I've held these for over a year and added in the recent raise. Whilst I am disappointed to see the price fall below 142p I am still comfortable with it as an investment. There seems to have been a general squeeze on premiums that many Reits were trading at, in fact Supermarket Reit seems to be one of the only ones trading at a large premium in the UK Commercial Property space. I put this in part down to inflation (there is an upper limit to index linked rents), general markets and rising interest rates. Despite this, the evidence is that this is a well run Reit that has continued to grow the NAV and offer a decent yield. To be fair though, I hold far too many Reits, so should probably consolidate into 2 or 3...

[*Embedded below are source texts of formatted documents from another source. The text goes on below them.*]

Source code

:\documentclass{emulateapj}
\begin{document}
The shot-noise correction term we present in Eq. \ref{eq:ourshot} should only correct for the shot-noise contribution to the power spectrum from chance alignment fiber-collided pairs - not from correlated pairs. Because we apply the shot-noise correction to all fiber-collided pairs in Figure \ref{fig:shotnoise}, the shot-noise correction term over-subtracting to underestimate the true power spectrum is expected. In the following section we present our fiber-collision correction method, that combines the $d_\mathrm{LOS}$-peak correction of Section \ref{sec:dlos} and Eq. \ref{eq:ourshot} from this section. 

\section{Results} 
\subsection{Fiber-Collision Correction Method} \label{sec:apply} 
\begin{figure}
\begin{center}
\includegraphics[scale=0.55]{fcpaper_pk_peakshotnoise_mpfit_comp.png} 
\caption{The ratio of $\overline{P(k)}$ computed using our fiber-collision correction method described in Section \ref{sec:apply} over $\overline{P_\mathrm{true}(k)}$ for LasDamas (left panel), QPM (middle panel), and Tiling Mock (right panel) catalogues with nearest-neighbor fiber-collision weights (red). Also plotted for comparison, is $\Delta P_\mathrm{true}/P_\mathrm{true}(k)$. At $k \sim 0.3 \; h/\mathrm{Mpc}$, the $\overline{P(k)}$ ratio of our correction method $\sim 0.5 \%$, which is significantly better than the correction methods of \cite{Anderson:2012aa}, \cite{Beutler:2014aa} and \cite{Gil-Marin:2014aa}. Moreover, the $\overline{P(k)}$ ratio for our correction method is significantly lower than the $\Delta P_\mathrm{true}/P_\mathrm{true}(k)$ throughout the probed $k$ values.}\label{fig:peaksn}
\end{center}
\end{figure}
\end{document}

I think one concern that I do have is more general and is being seen across the investment trust and REIT space, more so around property, infrastructure and renewables. I think we have reached a point where these funds are raising money too often. I know that personally I don't see any value in buying in the open market now, unless there is a decent discount to NAV, as you know that the next raise is possibly only a few months away. Whilst most got away lightly with a couple of raises in 2021, we have seen with a number, e.g. LXI, EBOX and ASLI that following the raise they have fallen to below the placing price. I'd like to see a change in tact now - focus on what you have, sell less attractive assets and add value with what you have.